● **Records provided**
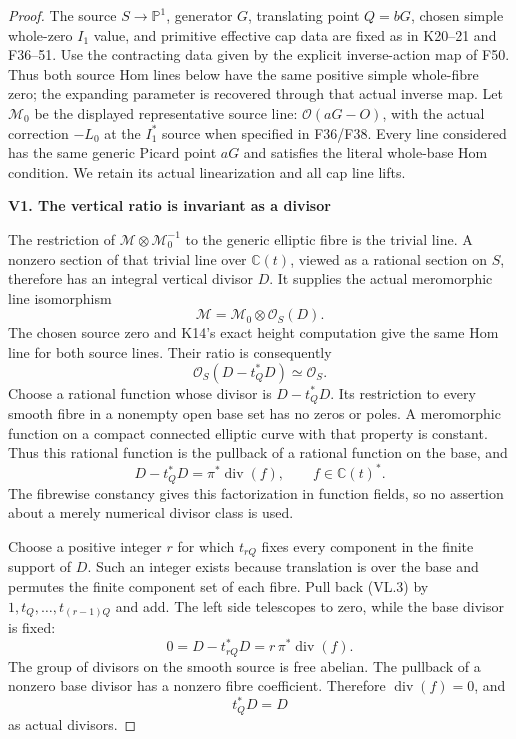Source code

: \begin{proof}
The source \(S\to\mathbb P^1\), generator \(G\), translating point
\(Q=bG\), chosen simple whole-zero \(I_1\) value, and primitive
effective cap data are fixed as in K20--21 and F36--51.
Use the contracting data given by the explicit inverse-action map
of F50. Thus both source Hom lines below have the same positive
simple whole-fibre zero; the expanding parameter is recovered
through that actual inverse map.
Let \(\mathcal M_0\) be the displayed representative source line:
\(\mathcal O(aG-O)\), with the actual correction \(-L_0\) at
the \(I_1^*\) source when specified in F36/F38. Every line
considered has the same generic Picard point \(aG\) and satisfies
the literal whole-base Hom condition. We retain its actual
linearization and all cap line lifts.

\par

\medskip\noindent\textbf{V1. The vertical ratio is invariant as a divisor}

\par\nobreak

The restriction of \(\mathcal M\otimes\mathcal M_0^{-1}\) to the
generic elliptic fibre is the trivial line. A nonzero section of
that trivial line over \(\mathbb C(t)\), viewed as a rational
section on \(S\), therefore has an integral vertical divisor \(D\).
It supplies the actual meromorphic line isomorphism
\[
 \mathcal M=\mathcal M_0\otimes\mathcal O_S(D).
 \tag{VL.1}
\]
The chosen source zero and K14's exact height computation give
the same Hom line for both source lines. Their ratio is consequently
\[
 \mathcal O_S(D-t_Q^*D)\simeq\mathcal O_S.
 \tag{VL.2}
\]
Choose a rational function whose divisor is \(D-t_Q^*D\).
Its restriction to every smooth fibre in a nonempty open
base set has no zeros or poles. A meromorphic function on
a compact connected elliptic curve with that property is
constant. Thus this rational function is the pullback of
a rational function on the base, and
\[
 D-t_Q^*D=\pi^*\operatorname{div}(f),\qquad
                       f\in\mathbb C(t)^* .
 \tag{VL.3}
\]
The fibrewise constancy gives this factorization in function
fields, so no assertion about a merely numerical divisor
class is used.

Choose a positive integer \(r\) for which \(t_{rQ}\) fixes
every component in the finite support of \(D\). Such an
integer exists because translation is over the base and
permutes the finite component set of each fibre. Pull back
(VL.3) by \(1,t_Q,\ldots,t_{(r-1)Q}\) and add. The left
side telescopes to zero, while the base divisor is fixed:
\[
 0=D-t_{rQ}^*D=r\,\pi^*\operatorname{div}(f).
\]
The group of divisors on the smooth source is free abelian.
The pullback of a nonzero base divisor has a nonzero fibre
coefficient. Therefore \(\operatorname{div}(f)=0\), and
\[
                             t_Q^*D=D
 \tag{VL.4}
\]
as actual divisors.


\end{proof}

● **What to do**
In the material above, transcribe exactly the lines beginning at the one with "M=\mathcal M_0\otimes\mathcal O_S(D)." and ending at the one with "integer exists because", both included.

● **Exercise output**
 \mathcal M=\mathcal M_0\otimes\mathcal O_S(D).
 \tag{VL.1}
\]
The chosen source zero and K14's exact height computation give
the same Hom line for both source lines. Their ratio is consequently
\[
 \mathcal O_S(D-t_Q^*D)\simeq\mathcal O_S.
 \tag{VL.2}
\]
Choose a rational function whose divisor is \(D-t_Q^*D\).
Its restriction to every smooth fibre in a nonempty open
base set has no zeros or poles. A meromorphic function on
a compact connected elliptic curve with that property is
constant. Thus this rational function is the pullback of
a rational function on the base, and
\[
 D-t_Q^*D=\pi^*\operatorname{div}(f),\qquad
                       f\in\mathbb C(t)^* .
 \tag{VL.3}
\]
The fibrewise constancy gives this factorization in function
fields, so no assertion about a merely numerical divisor
class is used.

Choose a positive integer \(r\) for which \(t_{rQ}\) fixes
every component in the finite support of \(D\). Such an
integer exists because translation is over the base and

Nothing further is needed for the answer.